━━━━━ Exercise input
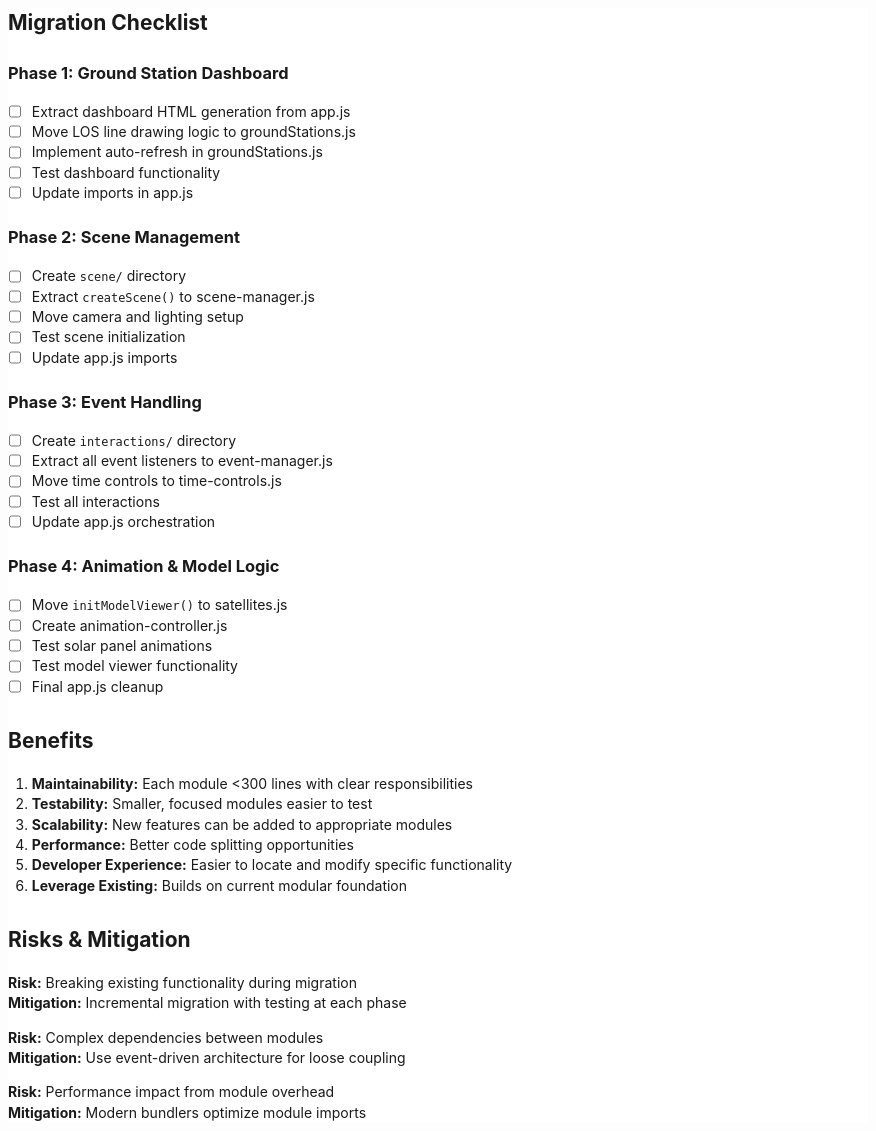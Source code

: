 ## Migration Checklist

### **Phase 1: Ground Station Dashboard**
- [ ] Extract dashboard HTML generation from app.js
- [ ] Move LOS line drawing logic to groundStations.js
- [ ] Implement auto-refresh in groundStations.js
- [ ] Test dashboard functionality
- [ ] Update imports in app.js

### **Phase 2: Scene Management**
- [ ] Create `scene/` directory
- [ ] Extract `createScene()` to scene-manager.js
- [ ] Move camera and lighting setup
- [ ] Test scene initialization
- [ ] Update app.js imports

### **Phase 3: Event Handling**
- [ ] Create `interactions/` directory
- [ ] Extract all event listeners to event-manager.js
- [ ] Move time controls to time-controls.js
- [ ] Test all interactions
- [ ] Update app.js orchestration

### **Phase 4: Animation & Model Logic**
- [ ] Move `initModelViewer()` to satellites.js
- [ ] Create animation-controller.js
- [ ] Test solar panel animations
- [ ] Test model viewer functionality
- [ ] Final app.js cleanup

## Benefits

1. **Maintainability:** Each module <300 lines with clear responsibilities
2. **Testability:** Smaller, focused modules easier to test
3. **Scalability:** New features can be added to appropriate modules
4. **Performance:** Better code splitting opportunities
5. **Developer Experience:** Easier to locate and modify specific functionality
6. **Leverage Existing:** Builds on current modular foundation

## Risks & Mitigation

**Risk:** Breaking existing functionality during migration  
**Mitigation:** Incremental migration with testing at each phase

**Risk:** Complex dependencies between modules  
**Mitigation:** Use event-driven architecture for loose coupling

**Risk:** Performance impact from module overhead  
**Mitigation:** Modern bundlers optimize module imports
━━━━━━━━━━
■ Exercise objective ■
All lines above from the one holding "- [ ] Final app.js cleanup" to the one holding "4. **Performance:** Better", inclusive, are to be copied exactly; no other line is wanted.

■ Result of the exercise ■
- [ ] Final app.js cleanup

## Benefits

1. **Maintainability:** Each module <300 lines with clear responsibilities
2. **Testability:** Smaller, focused modules easier to test
3. **Scalability:** New features can be added to appropriate modules
4. **Performance:** Better code splitting opportunities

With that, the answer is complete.